[Start of Attachment]

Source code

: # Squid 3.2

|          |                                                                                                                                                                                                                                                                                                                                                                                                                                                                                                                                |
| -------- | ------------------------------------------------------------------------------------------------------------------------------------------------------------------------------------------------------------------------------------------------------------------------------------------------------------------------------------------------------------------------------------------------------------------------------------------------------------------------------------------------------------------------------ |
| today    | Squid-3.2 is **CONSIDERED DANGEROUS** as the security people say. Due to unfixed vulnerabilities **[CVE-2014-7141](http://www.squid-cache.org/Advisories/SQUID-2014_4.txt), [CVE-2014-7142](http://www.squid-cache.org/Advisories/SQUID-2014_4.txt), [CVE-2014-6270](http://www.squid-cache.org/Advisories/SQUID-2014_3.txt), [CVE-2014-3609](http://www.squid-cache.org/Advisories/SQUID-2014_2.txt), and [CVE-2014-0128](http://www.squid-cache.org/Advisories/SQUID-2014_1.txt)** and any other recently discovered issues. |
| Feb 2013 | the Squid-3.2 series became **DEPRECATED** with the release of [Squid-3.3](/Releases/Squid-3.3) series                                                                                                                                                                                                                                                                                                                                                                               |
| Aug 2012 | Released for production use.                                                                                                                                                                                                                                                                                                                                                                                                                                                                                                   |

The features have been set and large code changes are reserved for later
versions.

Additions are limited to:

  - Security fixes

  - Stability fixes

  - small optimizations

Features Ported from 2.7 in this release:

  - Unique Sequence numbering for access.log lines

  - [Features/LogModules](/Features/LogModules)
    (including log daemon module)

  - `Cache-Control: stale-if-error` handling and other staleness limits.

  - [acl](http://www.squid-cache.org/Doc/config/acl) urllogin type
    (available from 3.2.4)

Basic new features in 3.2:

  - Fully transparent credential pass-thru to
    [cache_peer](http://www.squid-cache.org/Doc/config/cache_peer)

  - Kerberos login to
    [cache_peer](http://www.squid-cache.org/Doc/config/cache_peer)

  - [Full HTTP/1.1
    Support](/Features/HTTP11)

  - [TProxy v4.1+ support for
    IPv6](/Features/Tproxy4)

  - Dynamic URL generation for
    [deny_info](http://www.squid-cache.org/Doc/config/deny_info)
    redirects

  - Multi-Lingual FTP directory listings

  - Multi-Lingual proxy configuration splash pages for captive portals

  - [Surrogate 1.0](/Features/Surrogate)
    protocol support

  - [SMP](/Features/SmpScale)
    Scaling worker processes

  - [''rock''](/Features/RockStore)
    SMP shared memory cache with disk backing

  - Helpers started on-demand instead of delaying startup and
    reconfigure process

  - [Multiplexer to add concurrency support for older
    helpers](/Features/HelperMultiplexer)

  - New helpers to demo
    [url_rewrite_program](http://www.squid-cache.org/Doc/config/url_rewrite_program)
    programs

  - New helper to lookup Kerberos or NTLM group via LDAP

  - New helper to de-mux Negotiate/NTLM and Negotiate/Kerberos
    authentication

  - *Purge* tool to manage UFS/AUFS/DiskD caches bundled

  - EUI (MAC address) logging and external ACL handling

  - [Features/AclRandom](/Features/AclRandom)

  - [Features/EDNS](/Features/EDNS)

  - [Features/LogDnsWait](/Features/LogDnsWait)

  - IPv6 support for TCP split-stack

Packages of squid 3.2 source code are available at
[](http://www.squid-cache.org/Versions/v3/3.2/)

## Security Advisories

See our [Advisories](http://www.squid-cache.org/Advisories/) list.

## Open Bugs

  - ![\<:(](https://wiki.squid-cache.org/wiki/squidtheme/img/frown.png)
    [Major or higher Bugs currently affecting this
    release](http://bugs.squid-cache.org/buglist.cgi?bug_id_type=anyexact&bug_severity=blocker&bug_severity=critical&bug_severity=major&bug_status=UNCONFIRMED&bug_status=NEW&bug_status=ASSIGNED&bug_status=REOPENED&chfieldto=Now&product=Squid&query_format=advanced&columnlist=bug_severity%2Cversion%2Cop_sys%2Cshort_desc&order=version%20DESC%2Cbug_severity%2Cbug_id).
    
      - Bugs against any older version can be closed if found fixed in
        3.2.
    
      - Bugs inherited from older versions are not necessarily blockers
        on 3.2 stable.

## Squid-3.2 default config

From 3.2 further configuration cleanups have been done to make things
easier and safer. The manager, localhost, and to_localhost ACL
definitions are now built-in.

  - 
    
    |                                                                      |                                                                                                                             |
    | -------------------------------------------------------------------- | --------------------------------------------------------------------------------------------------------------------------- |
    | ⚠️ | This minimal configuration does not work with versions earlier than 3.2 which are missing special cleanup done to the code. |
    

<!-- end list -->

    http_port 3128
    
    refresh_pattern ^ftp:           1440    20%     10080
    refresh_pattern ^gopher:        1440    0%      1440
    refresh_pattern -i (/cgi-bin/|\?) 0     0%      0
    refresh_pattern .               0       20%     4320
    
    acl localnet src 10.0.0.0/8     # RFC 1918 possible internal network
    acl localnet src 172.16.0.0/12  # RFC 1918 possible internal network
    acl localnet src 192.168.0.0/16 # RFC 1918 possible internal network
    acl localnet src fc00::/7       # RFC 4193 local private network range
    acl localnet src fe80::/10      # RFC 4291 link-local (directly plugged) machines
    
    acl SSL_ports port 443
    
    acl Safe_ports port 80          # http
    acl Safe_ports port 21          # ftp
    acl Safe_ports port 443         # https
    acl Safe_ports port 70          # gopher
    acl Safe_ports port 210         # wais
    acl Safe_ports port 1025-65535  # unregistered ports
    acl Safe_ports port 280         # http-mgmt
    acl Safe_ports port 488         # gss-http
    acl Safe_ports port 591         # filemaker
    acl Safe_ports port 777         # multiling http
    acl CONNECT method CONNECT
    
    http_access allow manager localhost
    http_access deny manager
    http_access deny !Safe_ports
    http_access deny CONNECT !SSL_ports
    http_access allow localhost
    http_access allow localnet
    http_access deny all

[End of Attachment]

* **TASK TO CARRY OUT**
In the entries above, find the line with "[deny_info](http://www.squid-cache.org/Doc/config/deny_info)" and the line with "easier and safer.", then set down exactly those two and every line between them, nothing else.

* **PROBLEM SOLUTION**
    [deny_info](http://www.squid-cache.org/Doc/config/deny_info)
    redirects

  - Multi-Lingual FTP directory listings

  - Multi-Lingual proxy configuration splash pages for captive portals

  - [Surrogate 1.0](/Features/Surrogate)
    protocol support

  - [SMP](/Features/SmpScale)
    Scaling worker processes

  - [''rock''](/Features/RockStore)
    SMP shared memory cache with disk backing

  - Helpers started on-demand instead of delaying startup and
    reconfigure process

  - [Multiplexer to add concurrency support for older
    helpers](/Features/HelperMultiplexer)

  - New helpers to demo
    [url_rewrite_program](http://www.squid-cache.org/Doc/config/url_rewrite_program)
    programs

  - New helper to lookup Kerberos or NTLM group via LDAP

  - New helper to de-mux Negotiate/NTLM and Negotiate/Kerberos
    authentication

  - *Purge* tool to manage UFS/AUFS/DiskD caches bundled

  - EUI (MAC address) logging and external ACL handling

  - [Features/AclRandom](/Features/AclRandom)

  - [Features/EDNS](/Features/EDNS)

  - [Features/LogDnsWait](/Features/LogDnsWait)

  - IPv6 support for TCP split-stack

Packages of squid 3.2 source code are available at
[](http://www.squid-cache.org/Versions/v3/3.2/)

## Security Advisories

See our [Advisories](http://www.squid-cache.org/Advisories/) list.

## Open Bugs

  - ![\<:(](https://wiki.squid-cache.org/wiki/squidtheme/img/frown.png)
    [Major or higher Bugs currently affecting this
    release](http://bugs.squid-cache.org/buglist.cgi?bug_id_type=anyexact&bug_severity=blocker&bug_severity=critical&bug_severity=major&bug_status=UNCONFIRMED&bug_status=NEW&bug_status=ASSIGNED&bug_status=REOPENED&chfieldto=Now&product=Squid&query_format=advanced&columnlist=bug_severity%2Cversion%2Cop_sys%2Cshort_desc&order=version%20DESC%2Cbug_severity%2Cbug_id).
    
      - Bugs against any older version can be closed if found fixed in
        3.2.
    
      - Bugs inherited from older versions are not necessarily blockers
        on 3.2 stable.

## Squid-3.2 default config

From 3.2 further configuration cleanups have been done to make things
easier and safer. The manager, localhost, and to_localhost ACL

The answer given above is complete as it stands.